Thursday, November 23, 2017

2015 Year In Perspective - Matt Bijarchi

1) What industry trends or developments were most significant in 2015?

2) How did your company adapt or adjust to the marketplace in 2015? (diversification, new resources and talent in different areas, new strategies, etc.)

3) What work in 2015 are you most proud of? (Please cite any unique challenges encountered)

4) What do you think the “next big thing” in production or post will be in 2016?

 

Matt Bijarchi
CEO
Blend

1) The continued shift of marketing spend towards original social media content, live experiences and mobile-first marketing was the dominant trend we saw in 2015. For us at Blend, 2015 signaled a litmus test of sorts where we witnessed first hand marketers realizing that to achieve their desired consumer engagement results they had to increase their investment in non-traditional content and technology platforms. Plain and simple. It’s a welcomed relief relative to original social content because ‘earned’ social efforts, while critical to sustainable, long-term consumer engagement, can only take a brand so far.

TV remains the most powerful spend, yes, and TV isn’t going away. But TV is TV. It’s effectiveness doesn’t translate across media channels, and I do believe that fact has finally caught up with the industry as a whole. As a result spending on mobile, social and live event engagement has increased significantly and will continue to do so in 2016.

2) We invest in talent that can service modern consumer engagement for both legacy and emerging disruptor brands. That translates to back end developers, front end developers, designers + ux pros, information architects, directors, editors and writers. Then we have to make sure they play nicely with one another, listen well to each others’ needs and see the brand challenges from a holistic perspective. On the legacy brand front, we have worked successfully for several Private Equity firms in 2015 as they seek to increase brand value and ultimately sell or flip their portfolio companies. For example, we worked successfully with the Baby Jogger brand over the course of 2 years helping them develop direct to consumer marketing assets and building, activating and self managing their first ever e-commerce platform. It was fun to help them achieve their goals and watch them be acquired by Newell Rubbermaid in 2015. On the disruptor front, we sought out and partnered with funded start ups creating vertically integrated e-commerce brands. There are a lot of cowboys out there trying to become the next Dollar Shave Club or Warby Parker. We have the talent to service those brands because we’ve made the necessary investments along the way.
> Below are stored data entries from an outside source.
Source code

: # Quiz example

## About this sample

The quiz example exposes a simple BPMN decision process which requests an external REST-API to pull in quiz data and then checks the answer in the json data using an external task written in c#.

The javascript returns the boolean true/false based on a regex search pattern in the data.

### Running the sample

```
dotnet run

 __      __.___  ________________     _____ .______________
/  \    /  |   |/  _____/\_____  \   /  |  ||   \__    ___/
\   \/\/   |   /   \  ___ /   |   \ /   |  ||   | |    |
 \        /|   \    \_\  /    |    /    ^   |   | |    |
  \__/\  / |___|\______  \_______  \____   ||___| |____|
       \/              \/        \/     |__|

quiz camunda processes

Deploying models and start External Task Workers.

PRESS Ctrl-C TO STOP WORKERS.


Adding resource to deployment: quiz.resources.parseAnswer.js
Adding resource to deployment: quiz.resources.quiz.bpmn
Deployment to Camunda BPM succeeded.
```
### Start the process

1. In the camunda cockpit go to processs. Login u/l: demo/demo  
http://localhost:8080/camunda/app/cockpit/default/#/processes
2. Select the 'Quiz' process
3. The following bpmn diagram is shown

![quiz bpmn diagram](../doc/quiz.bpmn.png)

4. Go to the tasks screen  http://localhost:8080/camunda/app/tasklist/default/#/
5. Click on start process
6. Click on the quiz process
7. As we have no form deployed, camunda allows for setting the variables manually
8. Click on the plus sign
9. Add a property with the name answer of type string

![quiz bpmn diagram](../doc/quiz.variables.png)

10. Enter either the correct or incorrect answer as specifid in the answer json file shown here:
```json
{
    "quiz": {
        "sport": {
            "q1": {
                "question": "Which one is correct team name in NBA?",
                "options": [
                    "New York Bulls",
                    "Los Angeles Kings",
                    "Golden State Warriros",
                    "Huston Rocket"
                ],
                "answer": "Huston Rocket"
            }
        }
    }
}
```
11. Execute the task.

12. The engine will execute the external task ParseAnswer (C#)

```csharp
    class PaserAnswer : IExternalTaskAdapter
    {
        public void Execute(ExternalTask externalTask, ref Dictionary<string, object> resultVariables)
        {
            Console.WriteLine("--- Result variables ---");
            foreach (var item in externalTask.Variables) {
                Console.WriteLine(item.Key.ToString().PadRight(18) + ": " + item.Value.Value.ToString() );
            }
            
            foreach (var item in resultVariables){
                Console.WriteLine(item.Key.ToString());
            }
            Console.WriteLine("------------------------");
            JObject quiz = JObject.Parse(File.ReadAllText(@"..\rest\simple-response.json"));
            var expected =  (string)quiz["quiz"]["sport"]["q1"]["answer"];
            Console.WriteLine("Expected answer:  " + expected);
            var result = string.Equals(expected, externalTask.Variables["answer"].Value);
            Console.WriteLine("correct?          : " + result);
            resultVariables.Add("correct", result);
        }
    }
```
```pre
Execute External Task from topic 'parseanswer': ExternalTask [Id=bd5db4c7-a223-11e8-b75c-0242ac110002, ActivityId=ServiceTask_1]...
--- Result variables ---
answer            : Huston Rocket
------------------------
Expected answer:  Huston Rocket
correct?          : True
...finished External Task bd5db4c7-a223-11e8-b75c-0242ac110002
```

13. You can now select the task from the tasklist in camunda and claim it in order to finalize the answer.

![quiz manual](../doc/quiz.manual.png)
3) On the legacy brand front, in 2015 we are most proud of the original social media content we’ve done for R/GA with their MasterCard and Verizon clients. Consumers expect to be rewarded with content that captures a moment of genuine fan engagement where the consumer is surprised and delighted via an experience created by the brand. This means that we have to create the experience first and then document it in real time. It’s very ‘reality t.v.’ so to speak, so you have to be nimble and transparent along the way or the consumers will not engage. You can plan to an extent, but you have to leave your options open as the experience unfolds. It’s tough to do, and a very different process from commercial production, but I think we’ve figured out a successful formula. On the disruptor brand front we have two companies launching vertically integrated e commerce products in early 2016, one in the fleet management vertical and one in the talent management vertical. We can’t wait to take them to market.

4) I think the ‘next big thing’ in 2016 will be Virtual Reality. It’s here and it’s happening now. I also think that there will be continued pressure from brands to create sustainable original video content platforms that consistently reward and engage their consumers on mobile and social platforms.